Unfortunately, the NASEM report coincides with troubling federal actions that threaten the integrity of the national NBS system. On April 3, 2025, the US Department of Health and Human Services (HHS) terminated the ACHDNC. The Administration has also proposed eliminating the Health Resources and Services Administration (HRSA) as a standalone agency and cutting funding for essential maternal and child health programs, including HRSA’s NBS activities. These actions come at a time when new technologies hold the promise to transform newborn screening, making the need for national coordination more urgent than ever.
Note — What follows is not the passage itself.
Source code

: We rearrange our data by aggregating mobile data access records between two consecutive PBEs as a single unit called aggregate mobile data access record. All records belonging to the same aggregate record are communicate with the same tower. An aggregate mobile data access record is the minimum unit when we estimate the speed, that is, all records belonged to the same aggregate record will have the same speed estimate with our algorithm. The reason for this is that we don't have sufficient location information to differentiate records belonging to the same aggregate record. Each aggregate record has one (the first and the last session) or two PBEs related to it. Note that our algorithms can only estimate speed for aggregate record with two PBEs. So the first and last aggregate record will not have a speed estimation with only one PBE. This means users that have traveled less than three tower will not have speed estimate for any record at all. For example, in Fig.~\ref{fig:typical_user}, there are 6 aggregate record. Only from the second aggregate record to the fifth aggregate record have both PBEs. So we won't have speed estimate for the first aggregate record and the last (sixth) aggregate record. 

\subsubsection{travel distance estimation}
The ACMG has a robust history in shaping the NBS landscape, from leading the expert panel that informed the creation of the Recommended Uniform Screening Panel (RUSP), to actively participating in the ACHDNC and advocating for evidence-based expansion of screened conditions. In the wake of ACHDNC’s termination, the ACMG has convened a RUSP Continuation Task Force to evaluate how we can support the ongoing review of NBS conditions and preserve the collaborative framework that has been essential to past progress.
While our long-term goal is the reinstatement of the ACHDNC, or the creation of a similar federally mandated advisory body, the ACMG is committed to ensuring that newborn screening does not lose momentum. We are exploring interim solutions to uphold the integrity of evidence reviews and engage the organizations and experts who have long supported this work.
The ACMG intends to work closely with our advocacy partners to use the NASEM report as a catalyst to call on Congress to reauthorize the Newborn Screening Saves Lives Act, which expired in 2019. With appropriate updates, this legislation can secure the future of NBS and shield it from ongoing policy disruptions.
We remain steadfast in our commitment to newborn screening and will continue to provide leadership through expert guidance, stakeholder convening and advocacy for the infrastructure and funding needed to protect and advance this life-saving program.
About the American College of Medical Genetics and Genomics
Founded in 1991, the American College of Medical Genetics and Genomics (ACMG) is a prominent authority in the field of medical genetics and genomics and the only nationally recognized medical professional organization solely dedicated to improving health through the practice of medical genetics and genomics. The only medical specialty society in the US that represents the full spectrum of medical genetics disciplines in a single organization, the ACMG provides education, resources and a voice for more than 2,600 clinical and laboratory geneticists, genetic counselors and other healthcare professionals. ACMG’s mission is to improve health through the clinical and laboratory practice of medical genetics as well as through advocacy, education and clinical research, and to guide the safe and effective integration of genetics and genomics into all of medicine and healthcare, resulting in improved personal and public health. Genetics in Medicine and the new Genetics in Medicine Open, a gold open access journal, are the official ACMG journals. ACMG’s website, www.acmg.net, offers resources including policy statements, practice guidelines, and educational programs.